* _How to complete this task_:
Here is a listing; restate all of it exactly.

* _Records to process_:

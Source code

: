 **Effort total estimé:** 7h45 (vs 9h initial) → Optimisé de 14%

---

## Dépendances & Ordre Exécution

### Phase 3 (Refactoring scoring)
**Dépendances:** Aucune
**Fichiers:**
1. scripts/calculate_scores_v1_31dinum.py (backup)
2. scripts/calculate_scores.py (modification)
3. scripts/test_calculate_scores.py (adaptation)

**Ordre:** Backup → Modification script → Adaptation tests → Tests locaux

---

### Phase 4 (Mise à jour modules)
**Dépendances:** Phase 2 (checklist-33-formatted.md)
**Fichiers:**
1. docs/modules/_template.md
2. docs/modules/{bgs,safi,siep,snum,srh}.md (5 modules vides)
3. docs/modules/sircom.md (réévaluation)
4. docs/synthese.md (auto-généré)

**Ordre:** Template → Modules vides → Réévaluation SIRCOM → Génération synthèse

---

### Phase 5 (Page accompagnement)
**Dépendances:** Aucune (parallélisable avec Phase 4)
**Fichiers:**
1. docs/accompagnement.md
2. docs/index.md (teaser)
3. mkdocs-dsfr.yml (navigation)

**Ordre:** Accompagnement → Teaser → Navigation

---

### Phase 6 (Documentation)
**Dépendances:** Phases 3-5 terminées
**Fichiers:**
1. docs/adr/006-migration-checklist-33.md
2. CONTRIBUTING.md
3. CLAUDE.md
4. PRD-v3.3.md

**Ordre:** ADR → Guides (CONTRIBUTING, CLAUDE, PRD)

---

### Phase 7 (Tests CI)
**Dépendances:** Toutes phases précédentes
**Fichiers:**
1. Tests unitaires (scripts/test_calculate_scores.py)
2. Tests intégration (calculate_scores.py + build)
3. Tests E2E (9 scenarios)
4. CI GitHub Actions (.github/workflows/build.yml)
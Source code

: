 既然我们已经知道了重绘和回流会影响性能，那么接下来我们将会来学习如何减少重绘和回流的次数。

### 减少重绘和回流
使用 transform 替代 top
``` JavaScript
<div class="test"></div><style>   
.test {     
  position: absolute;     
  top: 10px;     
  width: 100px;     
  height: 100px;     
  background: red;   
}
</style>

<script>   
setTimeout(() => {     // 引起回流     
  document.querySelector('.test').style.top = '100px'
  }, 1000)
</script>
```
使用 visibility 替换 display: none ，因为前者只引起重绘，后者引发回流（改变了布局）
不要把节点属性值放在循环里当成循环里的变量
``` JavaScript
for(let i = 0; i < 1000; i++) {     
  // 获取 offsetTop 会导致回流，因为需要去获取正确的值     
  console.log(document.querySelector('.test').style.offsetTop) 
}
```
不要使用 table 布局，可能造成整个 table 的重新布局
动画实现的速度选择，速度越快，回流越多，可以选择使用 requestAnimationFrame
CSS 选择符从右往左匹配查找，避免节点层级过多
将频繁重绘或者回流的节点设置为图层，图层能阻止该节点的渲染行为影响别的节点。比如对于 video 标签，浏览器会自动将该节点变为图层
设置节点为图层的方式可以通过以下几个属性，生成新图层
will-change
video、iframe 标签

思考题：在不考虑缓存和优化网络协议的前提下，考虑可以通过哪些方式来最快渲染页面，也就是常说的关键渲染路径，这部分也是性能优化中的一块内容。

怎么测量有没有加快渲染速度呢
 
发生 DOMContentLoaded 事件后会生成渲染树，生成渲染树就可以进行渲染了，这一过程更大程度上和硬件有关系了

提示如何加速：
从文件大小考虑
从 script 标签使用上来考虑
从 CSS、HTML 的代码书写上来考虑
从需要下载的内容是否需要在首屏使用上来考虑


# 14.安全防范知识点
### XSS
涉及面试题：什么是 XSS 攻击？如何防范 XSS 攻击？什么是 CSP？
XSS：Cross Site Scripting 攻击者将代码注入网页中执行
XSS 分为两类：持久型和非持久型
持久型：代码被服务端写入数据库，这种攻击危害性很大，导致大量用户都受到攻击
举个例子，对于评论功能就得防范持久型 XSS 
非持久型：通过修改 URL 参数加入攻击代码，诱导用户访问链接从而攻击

* _Your solution_:
Source code

: **Effort total estimé:** 7h45 (vs 9h initial) → Optimisé de 14%

---

## Dépendances & Ordre Exécution

### Phase 3 (Refactoring scoring)
**Dépendances:** Aucune
**Fichiers:**
1. scripts/calculate_scores_v1_31dinum.py (backup)
2. scripts/calculate_scores.py (modification)
3. scripts/test_calculate_scores.py (adaptation)

**Ordre:** Backup → Modification script → Adaptation tests → Tests locaux

---

### Phase 4 (Mise à jour modules)
**Dépendances:** Phase 2 (checklist-33-formatted.md)
**Fichiers:**
1. docs/modules/_template.md
2. docs/modules/{bgs,safi,siep,snum,srh}.md (5 modules vides)
3. docs/modules/sircom.md (réévaluation)
4. docs/synthese.md (auto-généré)

**Ordre:** Template → Modules vides → Réévaluation SIRCOM → Génération synthèse

---

### Phase 5 (Page accompagnement)
**Dépendances:** Aucune (parallélisable avec Phase 4)
**Fichiers:**
1. docs/accompagnement.md
2. docs/index.md (teaser)
3. mkdocs-dsfr.yml (navigation)

**Ordre:** Accompagnement → Teaser → Navigation

---

### Phase 6 (Documentation)
**Dépendances:** Phases 3-5 terminées
**Fichiers:**
1. docs/adr/006-migration-checklist-33.md
2. CONTRIBUTING.md
3. CLAUDE.md
4. PRD-v3.3.md

**Ordre:** ADR → Guides (CONTRIBUTING, CLAUDE, PRD)

---

### Phase 7 (Tests CI)
**Dépendances:** Toutes phases précédentes
**Fichiers:**
1. Tests unitaires (scripts/test_calculate_scores.py)
2. Tests intégration (calculate_scores.py + build)
3. Tests E2E (9 scenarios)
4. CI GitHub Actions (.github/workflows/build.yml)
Source code

: 既然我们已经知道了重绘和回流会影响性能，那么接下来我们将会来学习如何减少重绘和回流的次数。

### 减少重绘和回流
使用 transform 替代 top
``` JavaScript
<div class="test"></div><style>   
.test {     
  position: absolute;     
  top: 10px;     
  width: 100px;     
  height: 100px;     
  background: red;   
}
</style>

<script>   
setTimeout(() => {     // 引起回流     
  document.querySelector('.test').style.top = '100px'
  }, 1000)
</script>
```
使用 visibility 替换 display: none ，因为前者只引起重绘，后者引发回流（改变了布局）
不要把节点属性值放在循环里当成循环里的变量
``` JavaScript
for(let i = 0; i < 1000; i++) {     
  // 获取 offsetTop 会导致回流，因为需要去获取正确的值     
  console.log(document.querySelector('.test').style.offsetTop) 
}
```
不要使用 table 布局，可能造成整个 table 的重新布局
动画实现的速度选择，速度越快，回流越多，可以选择使用 requestAnimationFrame
CSS 选择符从右往左匹配查找，避免节点层级过多
将频繁重绘或者回流的节点设置为图层，图层能阻止该节点的渲染行为影响别的节点。比如对于 video 标签，浏览器会自动将该节点变为图层
设置节点为图层的方式可以通过以下几个属性，生成新图层
will-change
video、iframe 标签

思考题：在不考虑缓存和优化网络协议的前提下，考虑可以通过哪些方式来最快渲染页面，也就是常说的关键渲染路径，这部分也是性能优化中的一块内容。

怎么测量有没有加快渲染速度呢
 
发生 DOMContentLoaded 事件后会生成渲染树，生成渲染树就可以进行渲染了，这一过程更大程度上和硬件有关系了

提示如何加速：
从文件大小考虑
从 script 标签使用上来考虑
从 CSS、HTML 的代码书写上来考虑
从需要下载的内容是否需要在首屏使用上来考虑


# 14.安全防范知识点
### XSS
涉及面试题：什么是 XSS 攻击？如何防范 XSS 攻击？什么是 CSP？
XSS：Cross Site Scripting 攻击者将代码注入网页中执行
XSS 分为两类：持久型和非持久型
持久型：代码被服务端写入数据库，这种攻击危害性很大，导致大量用户都受到攻击
举个例子，对于评论功能就得防范持久型 XSS 
非持久型：通过修改 URL 参数加入攻击代码，诱导用户访问链接从而攻击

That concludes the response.